Thursday, October 8, 2009

The Preacher

This past weekend, we attended our annual church retreat in the North Carolina mountains. It is a wonderful opportunity to gather with all the other members of the congregation in a social setting and reknit some of those bonds that soften away when you attend different services, are on different committees, are involved in different missions. The mountains are usually gorgeous but especially this time of the year with cold nights, crisp mornings and warm afternoons. The trees usually are just beginning to turn and of course there is always apple picking to be done.

We had a bunch of kids with us this time in addition to our own and so we took both cars up. Sunday afternoon, we headed back to Atlanta with my eldest, Price, in the car with me. As I usually do on long drives, I cast around on the radio dial down in the 88 - 91.0 range to try and find an NPR station, hoping for news or Car Talk or Garrison Keillor. I don't know if it is true country wide but in the Southeast and Midwest, that is where you are usually able to find NPR. Making interesting neighbors, though, 88 - 91.0 also seems to be where you usually find the religious/pentacostal type broadcasts as well.
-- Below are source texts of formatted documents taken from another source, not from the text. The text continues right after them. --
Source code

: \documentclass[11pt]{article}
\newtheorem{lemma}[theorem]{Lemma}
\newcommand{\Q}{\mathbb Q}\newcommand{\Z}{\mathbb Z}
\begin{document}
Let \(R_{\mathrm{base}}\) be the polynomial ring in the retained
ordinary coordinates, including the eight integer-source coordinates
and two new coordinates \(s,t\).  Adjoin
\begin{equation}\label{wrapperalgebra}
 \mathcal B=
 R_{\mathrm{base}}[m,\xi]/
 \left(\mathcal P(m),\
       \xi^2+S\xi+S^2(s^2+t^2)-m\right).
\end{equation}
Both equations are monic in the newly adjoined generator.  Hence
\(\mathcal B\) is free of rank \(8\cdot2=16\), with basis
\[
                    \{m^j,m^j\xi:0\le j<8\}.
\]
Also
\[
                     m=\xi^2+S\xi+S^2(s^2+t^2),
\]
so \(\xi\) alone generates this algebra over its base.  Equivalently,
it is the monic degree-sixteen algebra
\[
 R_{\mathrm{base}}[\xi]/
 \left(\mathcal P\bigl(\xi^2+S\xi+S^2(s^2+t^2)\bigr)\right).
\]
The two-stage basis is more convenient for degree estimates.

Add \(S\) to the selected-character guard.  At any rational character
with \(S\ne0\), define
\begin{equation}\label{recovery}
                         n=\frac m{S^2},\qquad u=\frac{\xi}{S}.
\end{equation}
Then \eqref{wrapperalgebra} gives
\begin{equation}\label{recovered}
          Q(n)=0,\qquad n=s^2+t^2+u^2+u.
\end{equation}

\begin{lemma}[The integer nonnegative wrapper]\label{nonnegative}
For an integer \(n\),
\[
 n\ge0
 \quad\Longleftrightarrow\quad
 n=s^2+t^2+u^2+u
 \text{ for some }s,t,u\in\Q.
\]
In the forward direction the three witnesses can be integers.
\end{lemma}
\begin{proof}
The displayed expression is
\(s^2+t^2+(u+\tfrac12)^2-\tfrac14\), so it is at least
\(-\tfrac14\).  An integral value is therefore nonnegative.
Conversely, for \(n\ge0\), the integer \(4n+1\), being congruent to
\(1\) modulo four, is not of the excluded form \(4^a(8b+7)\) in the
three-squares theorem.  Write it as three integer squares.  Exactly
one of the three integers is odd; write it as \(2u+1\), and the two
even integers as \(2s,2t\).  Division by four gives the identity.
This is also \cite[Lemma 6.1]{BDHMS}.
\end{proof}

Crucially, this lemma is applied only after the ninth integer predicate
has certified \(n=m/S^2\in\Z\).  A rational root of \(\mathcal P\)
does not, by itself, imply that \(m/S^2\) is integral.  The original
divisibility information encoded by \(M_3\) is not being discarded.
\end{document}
Being a Sunday in the mountains, we had plenty of choices of preachers and could find no NPR. Flipping through each station, listening for a minute or two and then moving on, we kept finding yet one more person berating, declaring and condemning. Not quite my preferred listening on a long drive.

Then, of a sudden, we came across such a distinct presentation that we were immediately gripped. I never caught the preacher's name and the broadcasting seemed to be in the hands of enthusiastic but inexperienced hands; the ends of a segment would be cut short, new sections opened without introduction etc.

What was so gripping was this preacher's distinctive speech. Real mountain vernacular. Very staccato delivery. Some of the rote cliches and standard speechifying but really much more genuine than that. It was of a type but so distinct. While some of his points I might disagree with, in the main we were in synch but it was his speech patterns and mode of delivery that really captivated me.

Such rich language and expression as well. We listened until he was, regrettably cut off as they transitioned to another, more mundane preacher. Only towards the end did I think to whip out my pocket commonplace and have Price note down a couple of the preacher's phrases. The one that especially caught my attention and made me laugh was his characterization of some person's thinking and faulty conclusions:
Your brain done took a vacation and left yo' head.